Второму царевичу, годовалому Димитрию, обычный удел – Углич с областями – был назначен, как все давно знали.

Первым из пяти являлся самый знатный, Гедиминович родом, воевода, князь Иван Мстиславский, осторожный, не злой, но безвольный вельможа. За ним стоял красивый, умный и прямой нравом Никита Романович, Захарьиных роду, родной дядя царский по его матери. Иван Петрович Шуйский, потомок Рюрика, хотя и не главной ветви, прославил себя военными подвигами. Эти трое составляли показную сторону нового органа власти, Верховной Думы.

Князь Богдан Бельский, любимец покойного царя, Борис Годунов, шурин молодого царя, особенно хорошо знакомый со всем внутренним ходом государственной машины, – дополняли картину, внося в нее деловитость и являясь главной рабочей силой.
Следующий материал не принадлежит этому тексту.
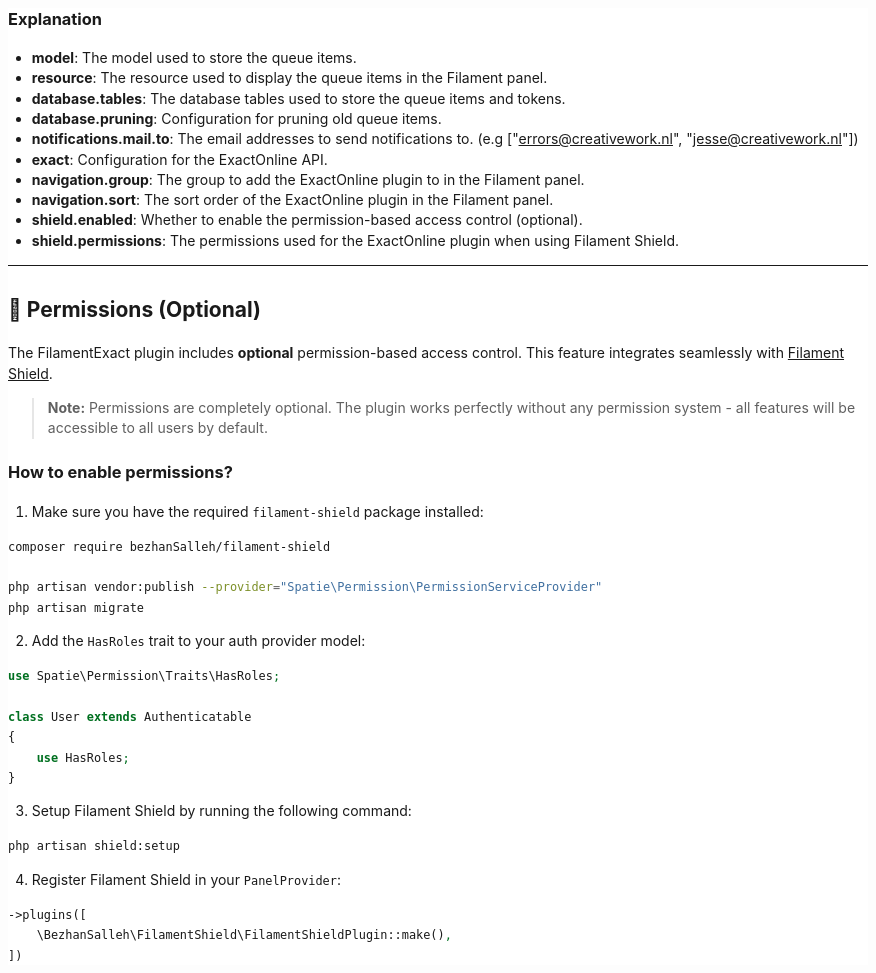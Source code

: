 ### Explanation
- **model**: The model used to store the queue items.
- **resource**: The resource used to display the queue items in the Filament panel.
- **database.tables**: The database tables used to store the queue items and tokens.
- **database.pruning**: Configuration for pruning old queue items.
- **notifications.mail.to**: The email addresses to send notifications to. (e.g ["errors@creativework.nl", "jesse@creativework.nl"])
- **exact**: Configuration for the ExactOnline API.
- **navigation.group**: The group to add the ExactOnline plugin to in the Filament panel.
- **navigation.sort**: The sort order of the ExactOnline plugin in the Filament panel.
- **shield.enabled**: Whether to enable the permission-based access control (optional).
- **shield.permissions**: The permissions used for the ExactOnline plugin when using Filament Shield.

---

## 🔐 Permissions (Optional)
The FilamentExact plugin includes **optional** permission-based access control. This feature integrates seamlessly with [Filament Shield](https://github.com/bezhanSalleh/filament-shield).

> **Note:** Permissions are completely optional. The plugin works perfectly without any permission system - all features will be accessible to all users by default.

### How to enable permissions?

1. Make sure you have the required `filament-shield` package installed:
```bash
composer require bezhanSalleh/filament-shield

php artisan vendor:publish --provider="Spatie\Permission\PermissionServiceProvider"
php artisan migrate
```

2. Add the `HasRoles` trait to your auth provider model:
```php
use Spatie\Permission\Traits\HasRoles;
 
class User extends Authenticatable
{
    use HasRoles;
}
```

3. Setup Filament Shield by running the following command:
```bash
php artisan shield:setup
```

4. Register Filament Shield in your `PanelProvider`:
```php
->plugins([
    \BezhanSalleh\FilamentShield\FilamentShieldPlugin::make(),
])
```
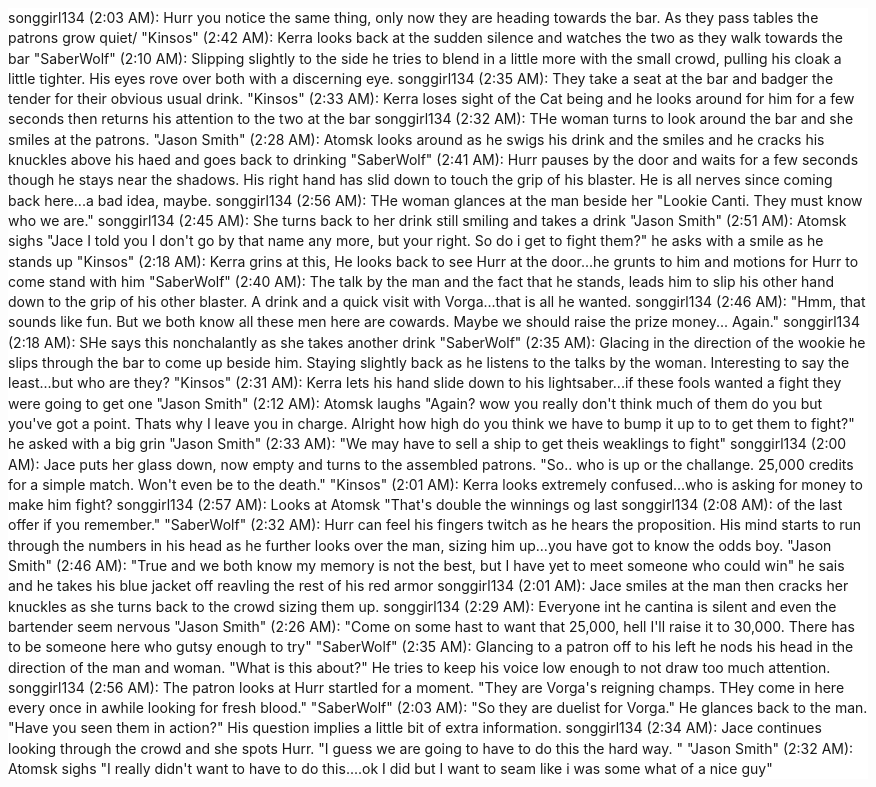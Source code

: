 songgirl134 (2:03 AM): Hurr you notice the same thing, only now they are heading towards the bar. As they pass tables the patrons grow quiet/
"Kinsos" (2:42 AM): Kerra looks back at the sudden silence and watches the two as they walk towards the bar
"SaberWolf" (2:10 AM): Slipping slightly to the side he tries to blend in a little more with the small crowd, pulling his cloak a little tighter. His eyes rove over both with a discerning eye.
songgirl134 (2:35 AM): They take a seat at the bar and badger the tender for their obvious usual drink.
"Kinsos" (2:33 AM): Kerra loses sight of the Cat being and he looks around for him for a few seconds then returns his attention to the two at the bar
songgirl134 (2:32 AM): THe woman turns to look around the bar and she smiles at the patrons.
"Jason Smith" (2:28 AM): Atomsk looks around as he swigs his drink and the smiles and he cracks his knuckles above his haed and goes back to drinking
"SaberWolf" (2:41 AM): Hurr pauses by the door and waits for a few seconds though he stays near the shadows. His right hand has slid down to touch the grip of his blaster. He is all nerves since coming back here...a bad idea, maybe.
songgirl134 (2:56 AM): THe woman glances at the man beside her "Lookie Canti. They must know who we are."
songgirl134 (2:45 AM): She turns back to her drink still smiling and takes a drink
"Jason Smith" (2:51 AM): Atomsk sighs "Jace I told you I don't go by that name any more, but your right. So do i get to fight them?" he asks with a smile as he stands up
"Kinsos" (2:18 AM): Kerra grins at this, He looks back to see Hurr at the door...he grunts to him and motions for Hurr to come stand with him
"SaberWolf" (2:40 AM): The talk by the man and the fact that he stands, leads him to slip his other hand down to the grip of his other blaster. A drink and a quick visit with Vorga...that is all he wanted.
songgirl134 (2:46 AM): "Hmm, that sounds like fun. But we both know all these men here are cowards. Maybe we should raise the prize money... Again."
songgirl134 (2:18 AM): SHe says this nonchalantly as she takes another drink
"SaberWolf" (2:35 AM): Glacing in the direction of the wookie he slips through the bar to come up beside him. Staying slightly back as he listens to the talks by the woman. Interesting to say the least...but who are they?
"Kinsos" (2:31 AM): Kerra lets his hand slide down to his lightsaber...if these fools wanted a fight they were going to get one
"Jason Smith" (2:12 AM): Atomsk laughs "Again? wow you really don't think much of them do you but you've got a point. Thats why I leave you in charge. Alright how high do you think we have to bump it up to to get them to fight?" he asked with a big grin
"Jason Smith" (2:33 AM): "We may have to sell a ship to get theis weaklings to fight"
songgirl134 (2:00 AM): Jace puts her glass down, now empty and turns to the assembled patrons. "So.. who is up or the challange. 25,000 credits for a simple match. Won't even be to the death."
"Kinsos" (2:01 AM): Kerra looks extremely confused...who is asking for money to make him fight?
songgirl134 (2:57 AM): Looks at Atomsk "That's double the winnings og last
songgirl134 (2:08 AM): of the last offer if you remember."
"SaberWolf" (2:32 AM): Hurr can feel his fingers twitch as he hears the proposition. His mind starts to run through the numbers in his head as he further looks over the man, sizing him up...you have got to know the odds boy.
"Jason Smith" (2:46 AM): "True and we both know my memory is not the best, but I have yet to meet someone who could win" he sais and he takes his blue jacket off reavling the rest of his red armor
songgirl134 (2:01 AM): Jace smiles at the man then cracks her knuckles as she turns back to the crowd sizing them up.
songgirl134 (2:29 AM): Everyone int he cantina is silent and even the bartender seem nervous
"Jason Smith" (2:26 AM): "Come on some hast to want that 25,000, hell I'll raise it to 30,000. There has to be someone here who gutsy enough to try"
"SaberWolf" (2:35 AM): Glancing to a patron off to his left he nods his head in the direction of the man and woman. "What is this about?" He tries to keep his voice low enough to not draw too much attention.
songgirl134 (2:56 AM): The patron looks at Hurr startled for a moment. "They are Vorga's reigning champs. THey come in here every once in awhile looking for fresh blood."
"SaberWolf" (2:03 AM): "So they are duelist for Vorga." He glances back to the man. "Have you seen them in action?" His question implies a little bit of extra information.
songgirl134 (2:34 AM): Jace continues looking through the crowd and she spots Hurr. "I guess we are going to have to do this the hard way. "
"Jason Smith" (2:32 AM): Atomsk sighs "I really didn't want to have to do this....ok I did but I want to seam like i was some what of a nice guy"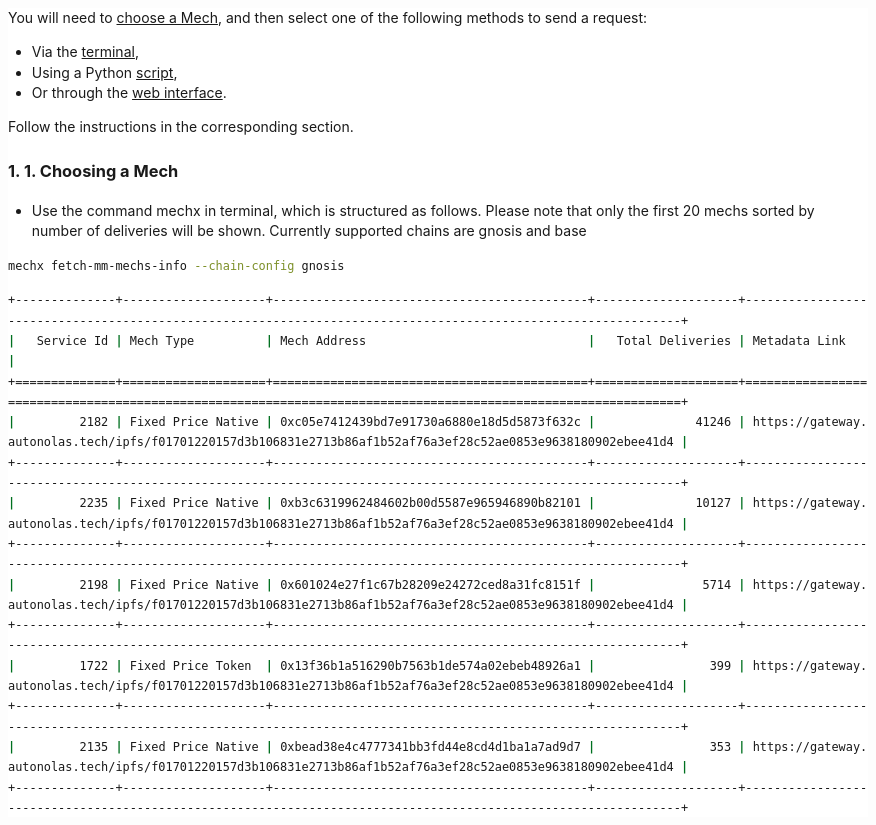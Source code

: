 You will need to [choose a Mech](#1-1-choosing-a-mech), and then select one of the following methods to send a request:
- Via the [terminal](#1-2-in-terminal),
- Using a Python [script](#1-3-script-for-automatizing-request-sending),
- Or through the [web interface](#1-4-sending-requests-through-the-web-interface).

Follow the instructions in the corresponding section.


### 1. 1. Choosing a Mech

- Use the command mechx in terminal, which is structured as follows. Please note that only the first 20 mechs sorted by number of deliveries will be shown. Currently supported chains are gnosis and base
```bash
mechx fetch-mm-mechs-info --chain-config gnosis
```
```bash
+--------------+--------------------+--------------------------------------------+--------------------+---------------------------------------------------------------------------------------------------------------+
|   Service Id | Mech Type          | Mech Address                               |   Total Deliveries | Metadata Link                                                                                                 |
+==============+====================+============================================+====================+===============================================================================================================+
|         2182 | Fixed Price Native | 0xc05e7412439bd7e91730a6880e18d5d5873f632c |              41246 | https://gateway.autonolas.tech/ipfs/f01701220157d3b106831e2713b86af1b52af76a3ef28c52ae0853e9638180902ebee41d4 |
+--------------+--------------------+--------------------------------------------+--------------------+---------------------------------------------------------------------------------------------------------------+
|         2235 | Fixed Price Native | 0xb3c6319962484602b00d5587e965946890b82101 |              10127 | https://gateway.autonolas.tech/ipfs/f01701220157d3b106831e2713b86af1b52af76a3ef28c52ae0853e9638180902ebee41d4 |
+--------------+--------------------+--------------------------------------------+--------------------+---------------------------------------------------------------------------------------------------------------+
|         2198 | Fixed Price Native | 0x601024e27f1c67b28209e24272ced8a31fc8151f |               5714 | https://gateway.autonolas.tech/ipfs/f01701220157d3b106831e2713b86af1b52af76a3ef28c52ae0853e9638180902ebee41d4 |
+--------------+--------------------+--------------------------------------------+--------------------+---------------------------------------------------------------------------------------------------------------+
|         1722 | Fixed Price Token  | 0x13f36b1a516290b7563b1de574a02ebeb48926a1 |                399 | https://gateway.autonolas.tech/ipfs/f01701220157d3b106831e2713b86af1b52af76a3ef28c52ae0853e9638180902ebee41d4 |
+--------------+--------------------+--------------------------------------------+--------------------+---------------------------------------------------------------------------------------------------------------+
|         2135 | Fixed Price Native | 0xbead38e4c4777341bb3fd44e8cd4d1ba1a7ad9d7 |                353 | https://gateway.autonolas.tech/ipfs/f01701220157d3b106831e2713b86af1b52af76a3ef28c52ae0853e9638180902ebee41d4 |
+--------------+--------------------+--------------------------------------------+--------------------+---------------------------------------------------------------------------------------------------------------+
```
Но присутствие Бельского слишком живо напоминало об усопшем грозном господине, которому князь Богдан служил чересчур усердно.

ЗЛОЕ ДЕЛО

На мальчика так повлияла картина, неожиданно развернутая перед ним умным иноком, что он совсем онемел, застыл в напряженном созерцании, будто уж видел перед собою все будущее; но не венец мученика, – а золотые палаты митрополитов Московских и их сверкающее алмазами и жемчугом одеяние.

– Гляди, боярин, сиротка-то наш: ровно галчонок, даже рот приоткрыл, как кус увидал покрупнее… Закрой рот-то, чадо! – с ласковой насмешкой коснулся Варлаам розовеющих губ мальчика.

Тот совсем смутился, тихо отошел к окну.

– Ну, Бог с тобой. Показал я тебя боярину. А теперь как думаешь? На волю пойдешь али послушаешь, что боярин про Москву да про иные дела толковать станет?